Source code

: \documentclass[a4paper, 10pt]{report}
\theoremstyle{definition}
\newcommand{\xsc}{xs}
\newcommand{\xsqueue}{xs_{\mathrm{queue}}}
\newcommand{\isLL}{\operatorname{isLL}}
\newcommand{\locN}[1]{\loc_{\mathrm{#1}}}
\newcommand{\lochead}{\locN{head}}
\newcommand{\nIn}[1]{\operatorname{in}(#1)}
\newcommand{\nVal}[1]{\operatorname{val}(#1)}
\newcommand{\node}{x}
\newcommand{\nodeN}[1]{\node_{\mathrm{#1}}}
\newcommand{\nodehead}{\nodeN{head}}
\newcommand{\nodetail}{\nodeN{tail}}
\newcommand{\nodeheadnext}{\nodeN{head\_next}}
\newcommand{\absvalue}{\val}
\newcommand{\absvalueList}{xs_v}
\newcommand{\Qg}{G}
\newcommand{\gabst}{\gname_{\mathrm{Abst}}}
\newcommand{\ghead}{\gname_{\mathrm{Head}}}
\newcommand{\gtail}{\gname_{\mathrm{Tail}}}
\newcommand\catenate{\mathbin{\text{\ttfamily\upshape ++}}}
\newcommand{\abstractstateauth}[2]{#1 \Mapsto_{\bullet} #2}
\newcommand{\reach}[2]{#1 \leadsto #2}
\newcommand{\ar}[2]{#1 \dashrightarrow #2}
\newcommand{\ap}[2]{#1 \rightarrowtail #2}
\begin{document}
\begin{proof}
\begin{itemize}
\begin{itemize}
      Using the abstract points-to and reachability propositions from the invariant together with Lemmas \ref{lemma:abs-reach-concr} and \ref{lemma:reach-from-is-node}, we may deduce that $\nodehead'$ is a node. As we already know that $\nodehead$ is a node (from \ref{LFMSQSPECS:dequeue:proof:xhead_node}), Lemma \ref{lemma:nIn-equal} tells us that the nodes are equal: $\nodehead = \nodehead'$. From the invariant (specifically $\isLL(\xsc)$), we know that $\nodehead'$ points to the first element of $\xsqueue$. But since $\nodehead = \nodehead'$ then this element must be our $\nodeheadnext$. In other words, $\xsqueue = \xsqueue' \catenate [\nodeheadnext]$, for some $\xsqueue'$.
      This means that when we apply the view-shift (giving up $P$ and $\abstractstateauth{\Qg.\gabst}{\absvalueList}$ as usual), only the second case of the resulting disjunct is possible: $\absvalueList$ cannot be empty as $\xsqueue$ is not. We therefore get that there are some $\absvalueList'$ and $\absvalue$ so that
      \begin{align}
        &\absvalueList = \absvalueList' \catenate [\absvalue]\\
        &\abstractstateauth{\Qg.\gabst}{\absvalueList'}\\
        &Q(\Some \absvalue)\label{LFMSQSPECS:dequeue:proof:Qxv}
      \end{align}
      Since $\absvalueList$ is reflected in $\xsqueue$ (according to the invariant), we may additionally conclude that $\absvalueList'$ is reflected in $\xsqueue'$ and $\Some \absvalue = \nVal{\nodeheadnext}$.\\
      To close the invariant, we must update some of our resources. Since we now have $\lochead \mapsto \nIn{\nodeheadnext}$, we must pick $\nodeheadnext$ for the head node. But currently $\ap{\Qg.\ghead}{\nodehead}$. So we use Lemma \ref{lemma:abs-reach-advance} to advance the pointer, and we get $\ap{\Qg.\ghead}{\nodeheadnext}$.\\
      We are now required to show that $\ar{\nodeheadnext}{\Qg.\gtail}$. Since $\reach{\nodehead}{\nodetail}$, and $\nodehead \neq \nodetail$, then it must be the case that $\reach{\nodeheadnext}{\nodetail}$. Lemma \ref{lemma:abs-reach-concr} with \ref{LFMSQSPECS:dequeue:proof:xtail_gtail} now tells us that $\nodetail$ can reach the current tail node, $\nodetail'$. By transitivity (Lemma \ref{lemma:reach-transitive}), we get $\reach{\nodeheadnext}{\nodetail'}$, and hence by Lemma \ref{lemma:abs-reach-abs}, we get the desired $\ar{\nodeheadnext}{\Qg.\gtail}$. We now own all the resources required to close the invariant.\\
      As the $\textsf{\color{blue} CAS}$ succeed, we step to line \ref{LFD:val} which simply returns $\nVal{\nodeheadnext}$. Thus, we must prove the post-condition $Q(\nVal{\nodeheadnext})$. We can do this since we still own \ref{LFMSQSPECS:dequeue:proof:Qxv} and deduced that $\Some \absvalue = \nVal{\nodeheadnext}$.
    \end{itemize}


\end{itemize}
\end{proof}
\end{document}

Required work>
Look through the material above for the word "itemize" and copy every line that has it.

Exercise solution>
\begin{itemize}
\begin{itemize}
    \end{itemize}
\end{itemize}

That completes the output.